Hold onto your hats, folks. Rumor has it that Florida residents aren’t taking DUI checkpoints seriously. But that’s probably because Florida residents aren’t taking the DUI checkpoints seriously. Perhaps it is the advice about how to roll through a Florida DUI checkpoint with a baggie of personal information. Perhaps it is just a Florida thing, where alcohol-infused, bad decisions are the new normal. For whatever reasons, almost half of those pulled over under suspicion of a DUI are refusing the police breathalyzer, and still driving just a few days later.
The National Highway Traffic Safety Administration reports that across Florida, 82 percent of those stopped by law enforcement refused the test. Despite an automatic license suspension for refusing the test, most of those accused offenders were able to qualify for a hardship license, allowing them the freedom to drive again as if the Florida DUI stop didn’t happen.

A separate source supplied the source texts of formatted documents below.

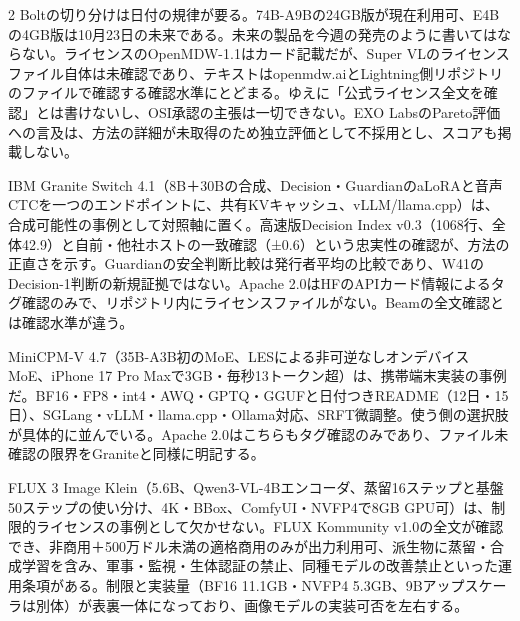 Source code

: \documentclass[lualatex,a4paper,10pt]{jlreq}
\begin{document}
\begin{multicols}{2}
Boltの切り分けは日付の規律が要る。74B-A9Bの24GB版が現在利用可、E4Bの4GB版は10月23日の未来である。未来の製品を今週の発売のように書いてはならない。ライセンスのOpenMDW-1.1はカード記載だが、Super VLのライセンスファイル自体は未確認であり、テキストはopenmdw.aiとLightning側リポジトリのファイルで確認する確認水準にとどまる。ゆえに「公式ライセンス全文を確認」とは書けないし、OSI承認の主張は一切できない。EXO LabsのPareto評価への言及は、方法の詳細が未取得のため独立評価として不採用とし、スコアも掲載しない。
\cite{B21,B72,B22,B20}


IBM Granite Switch 4.1（8B＋30Bの合成、Decision・GuardianのaLoRAと音声CTCを一つのエンドポイントに、共有KVキャッシュ、vLLM/llama.cpp）は、合成可能性の事例として対照軸に置く。高速版Decision Index v0.3（1068行、全体42.9）と自前・他社ホストの一致確認（±0.6）という忠実性の確認が、方法の正直さを示す。Guardianの安全判断比較は発行者平均の比較であり、W41のDecision-1判断の新規証拠ではない。Apache 2.0はHFのAPIカード情報によるタグ確認のみで、リポジトリ内にライセンスファイルがない。Beamの全文確認とは確認水準が違う。
\cite{B24,B73,B23,B25}


MiniCPM-V 4.7（35B-A3B初のMoE、LESによる非可逆なしオンデバイスMoE、iPhone 17 Pro Maxで3GB・毎秒13トークン超）は、携帯端末実装の事例だ。BF16・FP8・int4・AWQ・GPTQ・GGUFと日付つきREADME（12日・15日）、SGLang・vLLM・llama.cpp・Ollama対応、SRFT微調整。使う側の選択肢が具体的に並んでいる。Apache 2.0はこちらもタグ確認のみであり、ファイル未確認の限界をGraniteと同様に明記する。
\cite{B27,B74,B26}


FLUX 3 Image Klein（5.6B、Qwen3-VL-4Bエンコーダ、蒸留16ステップと基盤50ステップの使い分け、4K・BBox、ComfyUI・NVFP4で8GB GPU可）は、制限的ライセンスの事例として欠かせない。FLUX Kommunity v1.0の全文が確認でき、非商用＋500万ドル未満の適格商用のみが出力利用可、派生物に蒸留・合成学習を含み、軍事・監視・生体認証の禁止、同種モデルの改善禁止といった運用条項がある。制限と実装量（BF16 11.1GB・NVFP4 5.3GB、9Bアップスケーラは別体）が表裏一体になっており、画像モデルの実装可否を左右する。
\cite{B29,B28,B30}


\end{multicols} %
\end{document}
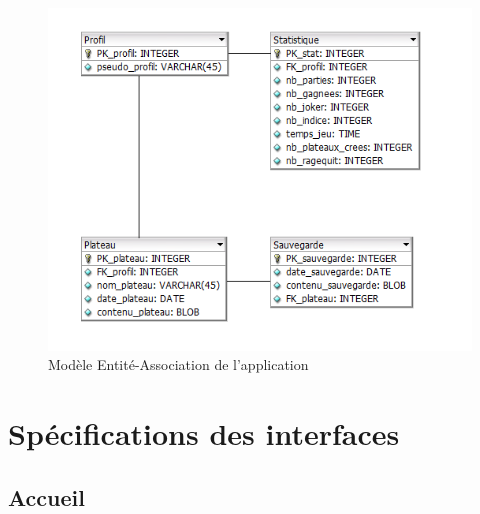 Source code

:\documentclass[a4paper, 12pt, twoside]{article}
\begin{document}
\begin{figure}[H]
  \center
  \includegraphics[scale=1]{MEA.png}
  \caption{Modèle Entité-Association de l'application}
  \label{mea}
\end{figure}

\newpage
\section{Spécifications des interfaces}

\subsection{Accueil}
\end{document}
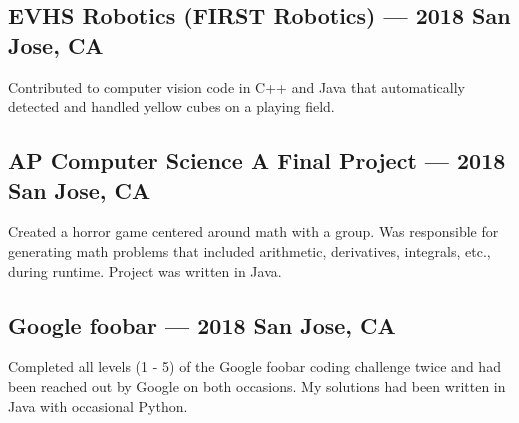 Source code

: \documentclass[letterpaper,12pt]{article}
\begin{document}
	\subsection{EVHS Robotics (FIRST Robotics) --- 2018 \null\hfill San Jose, CA}
	\par Contributed to computer vision code in C++ and Java that automatically detected and handled yellow cubes on a playing field.
	\subsection{AP Computer Science A Final Project --- 2018 \null\hfill San Jose, CA}
	\par Created a horror game centered around math with a group. Was responsible for generating math problems that included arithmetic, derivatives, integrals, etc., during runtime. Project was written in Java.
	\subsection{Google foobar --- 2018 \null\hfill San Jose, CA}
	\par Completed all levels (1 - 5) of the Google foobar coding challenge twice and had been reached out by Google on both occasions.
	My solutions had been written in Java with occasional Python.
\end{document}
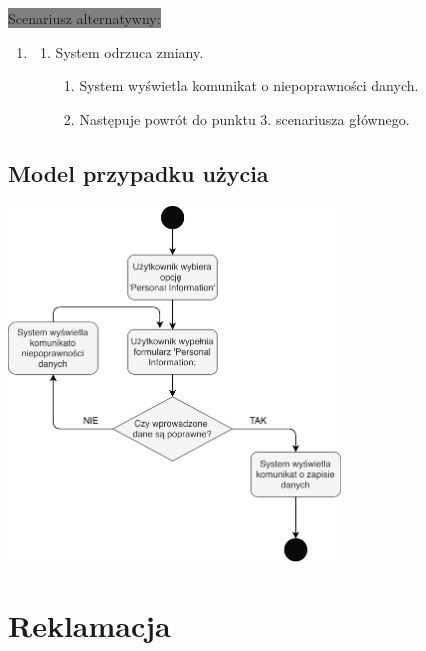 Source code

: \documentclass[10pt]{report}
\begin{document}
			\colorbox{grey}{Scenariusz alternatywny:}
			\begin{enumerate}\addtocounter{enumi}{5}
				\item[]
				\begin{enumerate}
					\item System odrzuca zmiany.
					\begin{enumerate}
						\item System wyświetla komunikat o niepoprawności danych.
						\item Następuje powrót do punktu 3. scenariusza głównego.
					\end{enumerate}
				\end{enumerate}
			\end{enumerate}
		
		
		\subsection{Model przypadku użycia}
			\begin{center}
				\includegraphics[width=250pt]{edycja.pdf}
			\end{center}
			 

	\section{Reklamacja}
	
\end{document}
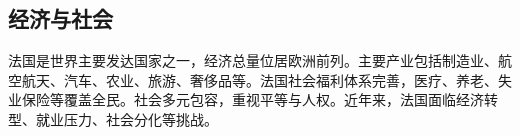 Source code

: \subsection{经济与社会}

法国是世界主要发达国家之一，经济总量位居欧洲前列。主要产业包括制造业、航空航天、汽车、农业、旅游、奢侈品等。法国社会福利体系完善，医疗、养老、失业保险等覆盖全民。社会多元包容，重视平等与人权。近年来，法国面临经济转型、就业压力、社会分化等挑战。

At the same time, Florida just passed on ignition interlock expansion for all DUI offenders. Instead of allowing more convicted and accused Florida DUI offenders the opportunity to install an ignition interlock device in order to qualify for a hardship or other restricted license, lawmakers essentially gave permission for Florida DUI breathalyzer refusals to remain at the high 82 percent rate. Ignition interlock devices can be required by the DMV, eliminating a lengthy suspension between the time of arrest for a DUI and the time an accused offender appears in court, much like the same timeframe required for a hardship license.
Saying Florida has no refusal DUI laws doesn’t have much meaning or effect when people are still out on the roads after a license suspension for possible drunk driving. To be serious about cleaning up Florida DUI problems, perhaps an understanding of how ignition interlock devices can close up the current loopholes in the laws or administrative processes is a good place to start.